Theoretical study on the charge transfer mechanism at donor/acceptor interface: Why TTF/TCNQ is inadaptable to photovoltaics?

• Published in: The Journal of chemical physics Vol. 145; no. 24; pp. 244705 - 244713
• Main Authors: Li, Shuang-Bao, Geng, Yun, Duan, Yu-Ai, Sun, Guang-Yan, Zhang, Min, Qiu, Yong-Qing, Su, Zhong-Min
• Format: Journal Article
• Language: English
• Published: United States American Institute of Physics 28.12.2016
• Subjects: Charge transfer; Electron transfer; Energy of dissociation; Free energy; Gibbs free energy; Ground state; Heterojunctions; Molecular dynamics; Organic chemistry; Photovoltaic cells; Quantum chemistry; Simulation; Solar cells; Tetracyanoquinodimethane
• ISSN: 0021-9606; 1089-7690; 1089-7690
• DOI: 10.1063/1.4972005

A combined molecular dynamics (MD) and quantum chemical (QC) simulation method is utilized to investigate charge generation mechanism at TTF/TCNQ (tetrathiafulvalene/tetracyanoquinodimethane) heterojunction, which is a controversial donor/acceptor (D/A) interface for organic photovoltaic (OPV) devices. The TTF/TCNQ complexes extracted from MD simulation are classified into parallel and herringbone packings. And then, the amounts of charge transferred from ground states to different excited states and the corresponding energies of charge transfer (CT) state are compared and analyzed using QC simulation. Moreover, the electron transfer/recombination rates for these interfacial configurations are also studied.
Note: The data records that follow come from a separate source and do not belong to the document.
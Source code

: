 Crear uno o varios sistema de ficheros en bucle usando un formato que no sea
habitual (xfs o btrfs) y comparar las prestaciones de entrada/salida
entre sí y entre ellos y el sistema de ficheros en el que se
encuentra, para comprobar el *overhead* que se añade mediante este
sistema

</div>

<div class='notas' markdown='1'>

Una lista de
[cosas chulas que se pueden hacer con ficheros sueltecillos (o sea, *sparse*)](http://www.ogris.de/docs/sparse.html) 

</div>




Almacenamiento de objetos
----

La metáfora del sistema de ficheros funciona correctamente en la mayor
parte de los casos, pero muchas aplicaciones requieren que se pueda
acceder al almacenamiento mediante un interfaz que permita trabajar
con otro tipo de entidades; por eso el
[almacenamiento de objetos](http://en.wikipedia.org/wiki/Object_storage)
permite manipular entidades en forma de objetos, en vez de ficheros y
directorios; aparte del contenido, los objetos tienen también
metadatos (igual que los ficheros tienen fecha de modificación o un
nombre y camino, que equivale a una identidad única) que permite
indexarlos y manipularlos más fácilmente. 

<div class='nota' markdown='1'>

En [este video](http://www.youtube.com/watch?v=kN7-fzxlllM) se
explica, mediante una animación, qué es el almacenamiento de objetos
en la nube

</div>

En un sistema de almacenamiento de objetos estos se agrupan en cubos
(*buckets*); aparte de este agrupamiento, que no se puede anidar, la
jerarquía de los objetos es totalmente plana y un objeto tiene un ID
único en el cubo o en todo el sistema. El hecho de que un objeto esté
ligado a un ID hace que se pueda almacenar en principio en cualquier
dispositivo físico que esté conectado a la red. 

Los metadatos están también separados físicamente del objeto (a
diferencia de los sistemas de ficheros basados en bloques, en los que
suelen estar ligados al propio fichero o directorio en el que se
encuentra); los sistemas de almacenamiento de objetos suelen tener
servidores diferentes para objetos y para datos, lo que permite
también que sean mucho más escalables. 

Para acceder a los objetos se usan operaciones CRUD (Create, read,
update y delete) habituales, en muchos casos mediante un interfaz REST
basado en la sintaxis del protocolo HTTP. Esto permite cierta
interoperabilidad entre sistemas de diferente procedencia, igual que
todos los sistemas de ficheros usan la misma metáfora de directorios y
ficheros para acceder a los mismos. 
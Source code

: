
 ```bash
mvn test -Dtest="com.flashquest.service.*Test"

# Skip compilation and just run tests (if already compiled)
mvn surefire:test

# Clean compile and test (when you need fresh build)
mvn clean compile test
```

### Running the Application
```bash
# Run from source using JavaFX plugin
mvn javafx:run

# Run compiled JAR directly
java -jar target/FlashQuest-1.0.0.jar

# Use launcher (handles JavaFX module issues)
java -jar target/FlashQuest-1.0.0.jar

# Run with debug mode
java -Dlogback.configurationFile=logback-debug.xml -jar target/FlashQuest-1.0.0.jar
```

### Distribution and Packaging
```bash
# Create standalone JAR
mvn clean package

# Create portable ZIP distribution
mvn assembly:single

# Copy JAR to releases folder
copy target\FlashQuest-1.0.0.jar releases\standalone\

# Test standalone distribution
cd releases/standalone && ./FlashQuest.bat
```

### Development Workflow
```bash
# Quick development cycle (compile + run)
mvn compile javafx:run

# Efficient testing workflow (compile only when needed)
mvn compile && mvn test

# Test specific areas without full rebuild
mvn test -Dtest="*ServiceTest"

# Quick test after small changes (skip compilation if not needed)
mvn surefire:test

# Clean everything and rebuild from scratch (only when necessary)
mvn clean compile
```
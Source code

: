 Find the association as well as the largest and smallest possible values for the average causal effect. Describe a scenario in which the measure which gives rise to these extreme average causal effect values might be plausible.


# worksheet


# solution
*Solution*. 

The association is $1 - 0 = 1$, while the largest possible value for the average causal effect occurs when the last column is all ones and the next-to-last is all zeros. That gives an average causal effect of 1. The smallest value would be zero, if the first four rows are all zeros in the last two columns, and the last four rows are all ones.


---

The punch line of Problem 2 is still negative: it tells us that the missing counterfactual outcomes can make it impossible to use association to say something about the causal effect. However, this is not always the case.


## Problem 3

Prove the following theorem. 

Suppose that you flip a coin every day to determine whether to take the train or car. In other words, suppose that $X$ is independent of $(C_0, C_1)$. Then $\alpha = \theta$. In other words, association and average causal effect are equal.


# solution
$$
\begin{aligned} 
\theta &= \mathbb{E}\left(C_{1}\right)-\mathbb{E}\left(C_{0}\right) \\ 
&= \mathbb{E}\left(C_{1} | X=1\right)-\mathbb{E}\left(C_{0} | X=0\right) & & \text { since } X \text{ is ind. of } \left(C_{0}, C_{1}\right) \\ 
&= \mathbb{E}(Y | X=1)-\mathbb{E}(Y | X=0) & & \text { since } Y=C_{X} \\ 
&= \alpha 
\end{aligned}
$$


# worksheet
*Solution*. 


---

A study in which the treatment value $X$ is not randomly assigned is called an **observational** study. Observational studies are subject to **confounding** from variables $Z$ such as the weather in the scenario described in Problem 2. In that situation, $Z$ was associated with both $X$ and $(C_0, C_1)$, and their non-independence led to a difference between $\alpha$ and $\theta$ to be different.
From these data, we have elucidated the underlying reason why TTF/TCNQ heterojunction is inadaptable to OPV application. One main reason is that large | Δ G CT | (the absolute value of Gibbs free energy change of CT) forms a large energy barrier, limiting exciton dissociation at the TTF/TCNQ heterojunction, and small | Δ G CR | (the absolute value of Gibbs free energy change of charge recombination) performs the easy recombination to the ground state.